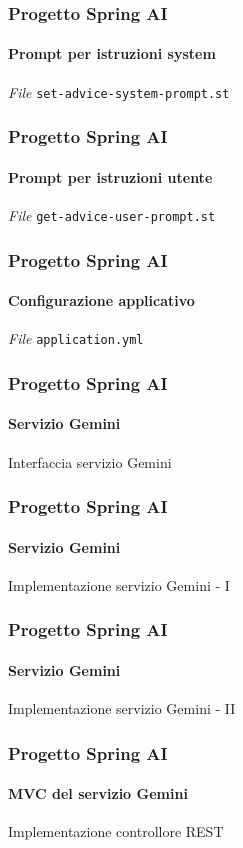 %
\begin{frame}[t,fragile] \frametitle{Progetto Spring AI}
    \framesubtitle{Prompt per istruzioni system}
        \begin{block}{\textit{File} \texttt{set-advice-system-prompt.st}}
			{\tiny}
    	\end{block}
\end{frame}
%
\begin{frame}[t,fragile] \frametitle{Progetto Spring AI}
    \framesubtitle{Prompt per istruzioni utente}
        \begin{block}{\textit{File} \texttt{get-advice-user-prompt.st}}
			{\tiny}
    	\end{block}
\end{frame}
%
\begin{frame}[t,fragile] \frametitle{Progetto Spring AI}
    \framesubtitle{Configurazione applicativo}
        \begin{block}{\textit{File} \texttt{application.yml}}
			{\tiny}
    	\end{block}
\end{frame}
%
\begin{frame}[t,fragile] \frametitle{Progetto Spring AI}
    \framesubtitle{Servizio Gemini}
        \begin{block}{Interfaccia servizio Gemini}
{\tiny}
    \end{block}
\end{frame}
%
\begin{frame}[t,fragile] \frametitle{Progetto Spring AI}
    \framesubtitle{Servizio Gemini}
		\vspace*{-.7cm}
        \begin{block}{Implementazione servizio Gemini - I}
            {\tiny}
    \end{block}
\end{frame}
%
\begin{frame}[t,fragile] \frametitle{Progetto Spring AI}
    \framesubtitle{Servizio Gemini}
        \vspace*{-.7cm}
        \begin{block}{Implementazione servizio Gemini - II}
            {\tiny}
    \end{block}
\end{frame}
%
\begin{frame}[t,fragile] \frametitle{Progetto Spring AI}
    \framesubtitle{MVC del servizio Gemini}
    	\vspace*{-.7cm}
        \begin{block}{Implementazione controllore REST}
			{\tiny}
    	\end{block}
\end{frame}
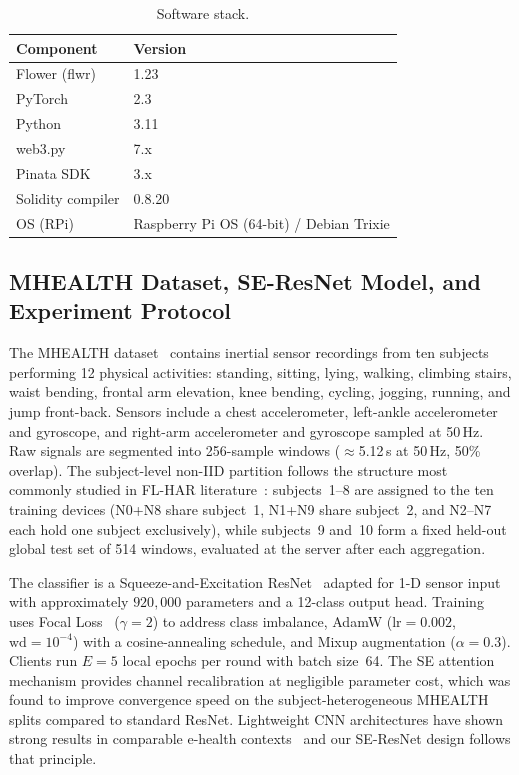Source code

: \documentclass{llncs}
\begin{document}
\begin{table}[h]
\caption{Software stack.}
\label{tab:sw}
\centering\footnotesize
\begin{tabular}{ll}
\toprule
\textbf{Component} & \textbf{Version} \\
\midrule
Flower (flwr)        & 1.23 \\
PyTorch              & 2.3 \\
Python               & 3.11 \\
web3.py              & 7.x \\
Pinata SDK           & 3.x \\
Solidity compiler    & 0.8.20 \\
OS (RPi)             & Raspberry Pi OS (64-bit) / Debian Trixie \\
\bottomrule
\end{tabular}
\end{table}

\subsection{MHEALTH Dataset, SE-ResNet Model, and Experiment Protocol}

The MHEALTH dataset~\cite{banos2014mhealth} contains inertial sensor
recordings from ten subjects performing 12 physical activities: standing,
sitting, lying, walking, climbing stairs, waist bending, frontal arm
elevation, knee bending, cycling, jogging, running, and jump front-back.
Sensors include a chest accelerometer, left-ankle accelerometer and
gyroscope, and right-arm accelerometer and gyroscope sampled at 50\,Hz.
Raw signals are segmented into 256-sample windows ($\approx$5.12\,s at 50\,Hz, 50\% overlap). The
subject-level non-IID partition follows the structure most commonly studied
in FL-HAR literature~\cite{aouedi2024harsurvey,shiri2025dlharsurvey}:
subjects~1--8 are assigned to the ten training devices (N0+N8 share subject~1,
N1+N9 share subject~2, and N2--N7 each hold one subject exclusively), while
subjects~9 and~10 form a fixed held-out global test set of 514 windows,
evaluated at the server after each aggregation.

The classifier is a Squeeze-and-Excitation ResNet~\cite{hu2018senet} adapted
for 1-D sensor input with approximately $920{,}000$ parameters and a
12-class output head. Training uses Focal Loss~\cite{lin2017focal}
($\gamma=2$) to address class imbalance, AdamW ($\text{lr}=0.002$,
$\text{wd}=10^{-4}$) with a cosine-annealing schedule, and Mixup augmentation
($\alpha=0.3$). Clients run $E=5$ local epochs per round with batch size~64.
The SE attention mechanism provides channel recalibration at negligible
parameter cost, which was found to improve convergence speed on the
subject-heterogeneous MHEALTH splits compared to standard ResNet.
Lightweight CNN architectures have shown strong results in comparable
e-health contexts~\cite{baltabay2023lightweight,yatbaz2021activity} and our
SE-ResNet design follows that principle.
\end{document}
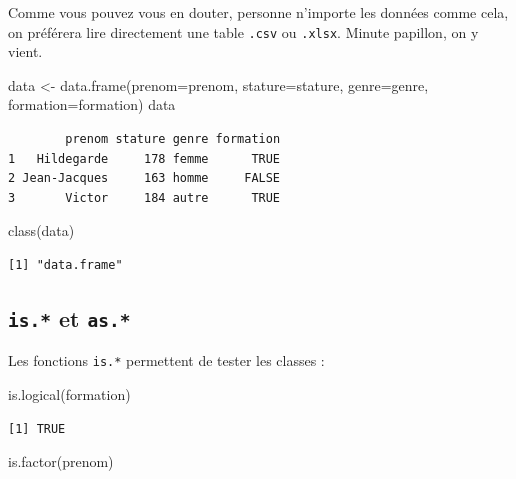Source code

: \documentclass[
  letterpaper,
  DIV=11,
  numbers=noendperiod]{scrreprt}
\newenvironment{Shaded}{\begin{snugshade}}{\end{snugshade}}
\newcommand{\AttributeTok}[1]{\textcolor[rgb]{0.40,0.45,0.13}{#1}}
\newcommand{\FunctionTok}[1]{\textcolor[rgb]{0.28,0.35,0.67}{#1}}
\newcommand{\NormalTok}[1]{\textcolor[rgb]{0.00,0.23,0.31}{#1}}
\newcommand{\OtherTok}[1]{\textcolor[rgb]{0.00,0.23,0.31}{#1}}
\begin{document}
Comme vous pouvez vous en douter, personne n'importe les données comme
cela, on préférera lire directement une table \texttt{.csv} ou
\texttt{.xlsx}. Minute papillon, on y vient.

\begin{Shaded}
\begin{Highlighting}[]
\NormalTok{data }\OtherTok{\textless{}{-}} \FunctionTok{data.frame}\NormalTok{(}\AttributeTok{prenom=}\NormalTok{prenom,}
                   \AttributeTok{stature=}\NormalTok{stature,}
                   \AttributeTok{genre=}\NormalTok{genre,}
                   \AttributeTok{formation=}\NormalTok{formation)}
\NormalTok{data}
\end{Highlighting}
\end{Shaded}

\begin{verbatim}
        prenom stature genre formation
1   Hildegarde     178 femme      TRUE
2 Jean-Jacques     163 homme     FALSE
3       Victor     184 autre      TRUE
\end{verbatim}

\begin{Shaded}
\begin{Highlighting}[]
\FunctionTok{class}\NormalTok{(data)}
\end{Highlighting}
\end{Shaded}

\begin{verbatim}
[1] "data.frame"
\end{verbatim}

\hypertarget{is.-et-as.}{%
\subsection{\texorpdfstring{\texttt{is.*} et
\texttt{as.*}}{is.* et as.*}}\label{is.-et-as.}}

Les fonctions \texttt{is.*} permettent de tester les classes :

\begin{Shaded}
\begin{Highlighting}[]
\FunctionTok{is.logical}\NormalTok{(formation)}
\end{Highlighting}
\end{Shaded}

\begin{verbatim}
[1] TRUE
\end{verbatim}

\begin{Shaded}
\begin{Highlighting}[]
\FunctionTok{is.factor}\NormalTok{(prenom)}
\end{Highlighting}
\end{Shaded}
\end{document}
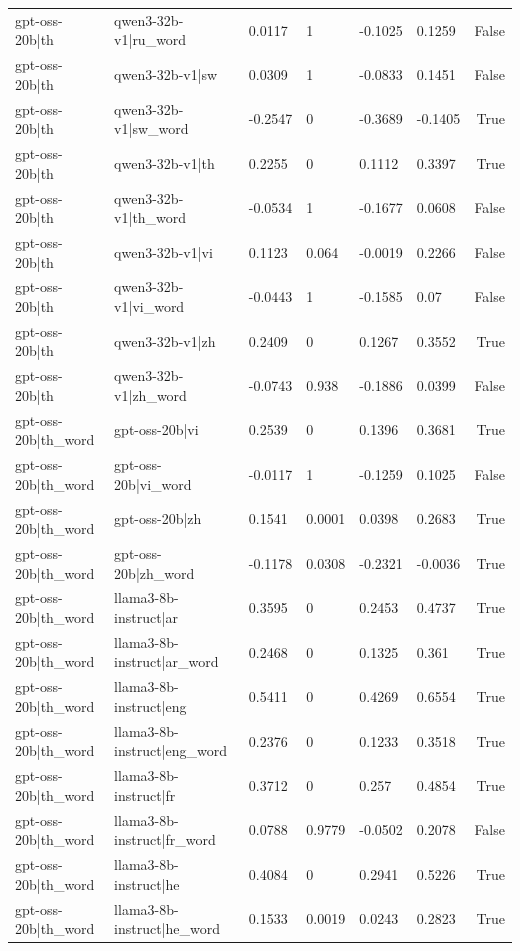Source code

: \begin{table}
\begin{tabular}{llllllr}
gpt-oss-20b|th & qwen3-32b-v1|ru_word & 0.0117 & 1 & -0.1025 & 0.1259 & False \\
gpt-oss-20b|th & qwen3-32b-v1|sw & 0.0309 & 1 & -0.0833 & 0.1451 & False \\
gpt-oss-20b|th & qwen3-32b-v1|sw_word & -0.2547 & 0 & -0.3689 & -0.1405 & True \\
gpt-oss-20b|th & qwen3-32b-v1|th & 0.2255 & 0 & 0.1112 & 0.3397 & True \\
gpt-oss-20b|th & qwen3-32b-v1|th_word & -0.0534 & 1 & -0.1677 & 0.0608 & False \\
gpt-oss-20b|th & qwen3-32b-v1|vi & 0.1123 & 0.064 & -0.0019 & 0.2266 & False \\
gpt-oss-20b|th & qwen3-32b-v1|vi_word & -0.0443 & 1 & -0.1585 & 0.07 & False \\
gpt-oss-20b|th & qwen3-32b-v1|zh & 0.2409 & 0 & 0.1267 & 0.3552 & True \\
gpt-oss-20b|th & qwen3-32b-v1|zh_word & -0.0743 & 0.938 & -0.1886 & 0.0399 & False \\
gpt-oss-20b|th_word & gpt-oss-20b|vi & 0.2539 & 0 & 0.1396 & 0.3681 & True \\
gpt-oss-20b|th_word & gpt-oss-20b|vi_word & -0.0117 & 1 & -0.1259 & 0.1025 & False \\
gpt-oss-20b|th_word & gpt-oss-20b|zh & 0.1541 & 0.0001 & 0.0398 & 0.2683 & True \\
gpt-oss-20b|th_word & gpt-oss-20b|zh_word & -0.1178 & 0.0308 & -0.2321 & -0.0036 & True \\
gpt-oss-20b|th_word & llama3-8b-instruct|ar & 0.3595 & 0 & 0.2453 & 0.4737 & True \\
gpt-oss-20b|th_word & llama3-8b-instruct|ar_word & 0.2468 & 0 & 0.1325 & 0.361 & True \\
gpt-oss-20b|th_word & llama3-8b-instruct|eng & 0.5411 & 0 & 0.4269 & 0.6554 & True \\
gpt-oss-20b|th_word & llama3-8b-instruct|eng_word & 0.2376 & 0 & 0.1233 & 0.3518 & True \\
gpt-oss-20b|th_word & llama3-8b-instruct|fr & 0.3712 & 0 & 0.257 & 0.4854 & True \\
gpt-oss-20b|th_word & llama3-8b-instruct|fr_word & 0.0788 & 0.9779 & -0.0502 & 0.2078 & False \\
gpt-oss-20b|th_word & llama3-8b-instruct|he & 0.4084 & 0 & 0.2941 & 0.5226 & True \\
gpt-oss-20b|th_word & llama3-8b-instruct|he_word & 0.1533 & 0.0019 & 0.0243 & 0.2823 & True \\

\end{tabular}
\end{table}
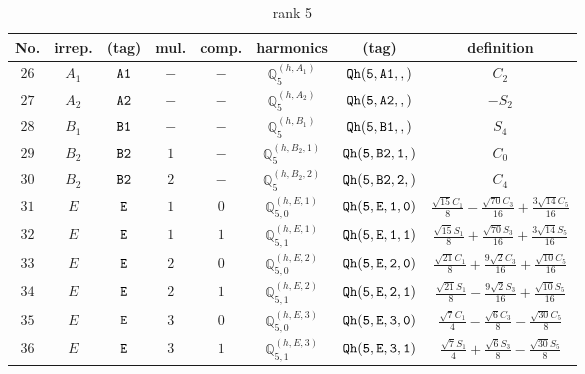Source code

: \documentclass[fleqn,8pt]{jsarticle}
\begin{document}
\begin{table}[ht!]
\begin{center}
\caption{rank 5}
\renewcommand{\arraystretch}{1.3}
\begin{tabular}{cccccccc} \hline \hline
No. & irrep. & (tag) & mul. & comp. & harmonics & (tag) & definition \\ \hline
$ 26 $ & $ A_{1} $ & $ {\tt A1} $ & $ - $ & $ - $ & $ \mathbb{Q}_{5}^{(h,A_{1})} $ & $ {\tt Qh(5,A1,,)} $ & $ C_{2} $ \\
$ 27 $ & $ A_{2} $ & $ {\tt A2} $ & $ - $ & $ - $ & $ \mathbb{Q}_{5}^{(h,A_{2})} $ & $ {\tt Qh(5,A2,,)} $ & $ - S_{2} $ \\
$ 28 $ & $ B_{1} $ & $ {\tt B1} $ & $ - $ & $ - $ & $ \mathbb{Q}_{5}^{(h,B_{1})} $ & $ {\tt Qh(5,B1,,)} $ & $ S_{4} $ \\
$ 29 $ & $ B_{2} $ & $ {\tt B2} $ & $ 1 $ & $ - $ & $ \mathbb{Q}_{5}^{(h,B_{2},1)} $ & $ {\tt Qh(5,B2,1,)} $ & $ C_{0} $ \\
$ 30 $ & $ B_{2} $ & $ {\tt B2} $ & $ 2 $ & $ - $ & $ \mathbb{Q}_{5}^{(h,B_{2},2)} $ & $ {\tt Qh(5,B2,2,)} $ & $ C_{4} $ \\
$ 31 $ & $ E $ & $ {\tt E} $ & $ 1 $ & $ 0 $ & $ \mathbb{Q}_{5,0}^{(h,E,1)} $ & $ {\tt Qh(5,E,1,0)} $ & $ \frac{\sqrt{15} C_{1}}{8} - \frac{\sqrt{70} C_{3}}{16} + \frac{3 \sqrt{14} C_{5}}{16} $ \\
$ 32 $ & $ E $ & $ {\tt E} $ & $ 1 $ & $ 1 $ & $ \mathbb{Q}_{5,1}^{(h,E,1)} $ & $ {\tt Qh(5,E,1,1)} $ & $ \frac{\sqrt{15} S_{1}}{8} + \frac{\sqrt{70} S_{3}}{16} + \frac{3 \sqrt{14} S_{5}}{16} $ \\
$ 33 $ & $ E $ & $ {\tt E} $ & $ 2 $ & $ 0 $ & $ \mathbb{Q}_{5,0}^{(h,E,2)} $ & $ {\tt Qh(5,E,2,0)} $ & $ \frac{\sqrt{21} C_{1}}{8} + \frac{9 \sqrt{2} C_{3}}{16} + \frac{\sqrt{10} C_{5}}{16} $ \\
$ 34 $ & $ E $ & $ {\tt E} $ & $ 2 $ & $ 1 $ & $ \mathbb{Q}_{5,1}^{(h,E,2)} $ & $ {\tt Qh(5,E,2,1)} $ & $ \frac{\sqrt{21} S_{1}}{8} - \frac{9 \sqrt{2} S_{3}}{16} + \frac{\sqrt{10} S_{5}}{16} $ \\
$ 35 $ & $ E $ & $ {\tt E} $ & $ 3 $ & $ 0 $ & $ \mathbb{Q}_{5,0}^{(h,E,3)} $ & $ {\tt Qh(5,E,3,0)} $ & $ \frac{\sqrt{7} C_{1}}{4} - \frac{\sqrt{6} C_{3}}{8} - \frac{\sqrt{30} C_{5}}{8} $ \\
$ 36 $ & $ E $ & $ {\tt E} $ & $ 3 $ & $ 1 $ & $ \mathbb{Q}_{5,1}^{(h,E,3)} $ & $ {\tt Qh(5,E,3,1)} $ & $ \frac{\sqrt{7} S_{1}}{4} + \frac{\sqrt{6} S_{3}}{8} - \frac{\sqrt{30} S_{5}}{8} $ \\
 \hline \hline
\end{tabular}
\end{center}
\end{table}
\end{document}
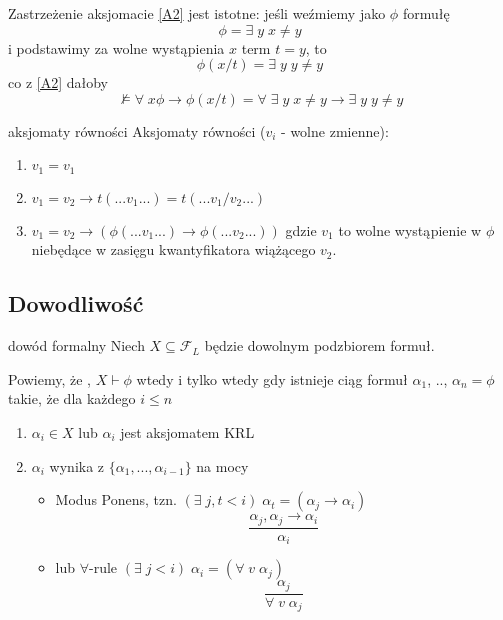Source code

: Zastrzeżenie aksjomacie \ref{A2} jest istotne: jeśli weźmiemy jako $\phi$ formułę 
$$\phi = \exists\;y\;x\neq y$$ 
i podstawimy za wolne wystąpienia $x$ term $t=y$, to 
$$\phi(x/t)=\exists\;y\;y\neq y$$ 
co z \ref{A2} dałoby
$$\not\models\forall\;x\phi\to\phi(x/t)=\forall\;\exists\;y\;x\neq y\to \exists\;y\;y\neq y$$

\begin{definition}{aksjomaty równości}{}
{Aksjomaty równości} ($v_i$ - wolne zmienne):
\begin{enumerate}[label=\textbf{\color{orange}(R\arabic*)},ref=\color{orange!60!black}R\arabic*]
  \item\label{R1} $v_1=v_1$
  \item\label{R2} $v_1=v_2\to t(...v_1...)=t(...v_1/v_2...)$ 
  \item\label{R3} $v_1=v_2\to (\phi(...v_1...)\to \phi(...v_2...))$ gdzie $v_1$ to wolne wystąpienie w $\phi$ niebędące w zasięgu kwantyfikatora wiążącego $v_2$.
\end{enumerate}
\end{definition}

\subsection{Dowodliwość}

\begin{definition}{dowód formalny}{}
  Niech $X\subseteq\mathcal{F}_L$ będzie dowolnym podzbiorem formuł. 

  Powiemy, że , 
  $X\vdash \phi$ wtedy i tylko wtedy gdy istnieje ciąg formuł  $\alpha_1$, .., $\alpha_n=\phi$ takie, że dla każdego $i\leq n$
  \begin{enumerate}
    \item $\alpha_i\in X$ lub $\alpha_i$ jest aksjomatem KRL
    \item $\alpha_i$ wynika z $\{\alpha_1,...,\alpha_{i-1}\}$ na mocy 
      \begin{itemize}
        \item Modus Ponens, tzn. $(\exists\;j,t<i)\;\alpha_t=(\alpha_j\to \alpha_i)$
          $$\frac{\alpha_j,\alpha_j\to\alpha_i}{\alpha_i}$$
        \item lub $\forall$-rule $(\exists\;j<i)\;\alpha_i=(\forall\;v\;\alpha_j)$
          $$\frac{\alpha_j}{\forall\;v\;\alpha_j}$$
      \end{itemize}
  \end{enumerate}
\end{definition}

= YOUR OBJECTIVE =
Using the data above, repeat exactly the lines that begin at the line with "gpt-oss-20b|th & qwen3-32b-v1|sw_word" and end at the line with "gpt-oss-20b|th & qwen3-32b-v1|zh &", both ends included.

= REPLY TO THE EXERCISE =
gpt-oss-20b|th & qwen3-32b-v1|sw_word & -0.2547 & 0 & -0.3689 & -0.1405 & True \\
gpt-oss-20b|th & qwen3-32b-v1|th & 0.2255 & 0 & 0.1112 & 0.3397 & True \\
gpt-oss-20b|th & qwen3-32b-v1|th_word & -0.0534 & 1 & -0.1677 & 0.0608 & False \\
gpt-oss-20b|th & qwen3-32b-v1|vi & 0.1123 & 0.064 & -0.0019 & 0.2266 & False \\
gpt-oss-20b|th & qwen3-32b-v1|vi_word & -0.0443 & 1 & -0.1585 & 0.07 & False \\
gpt-oss-20b|th & qwen3-32b-v1|zh & 0.2409 & 0 & 0.1267 & 0.3552 & True \\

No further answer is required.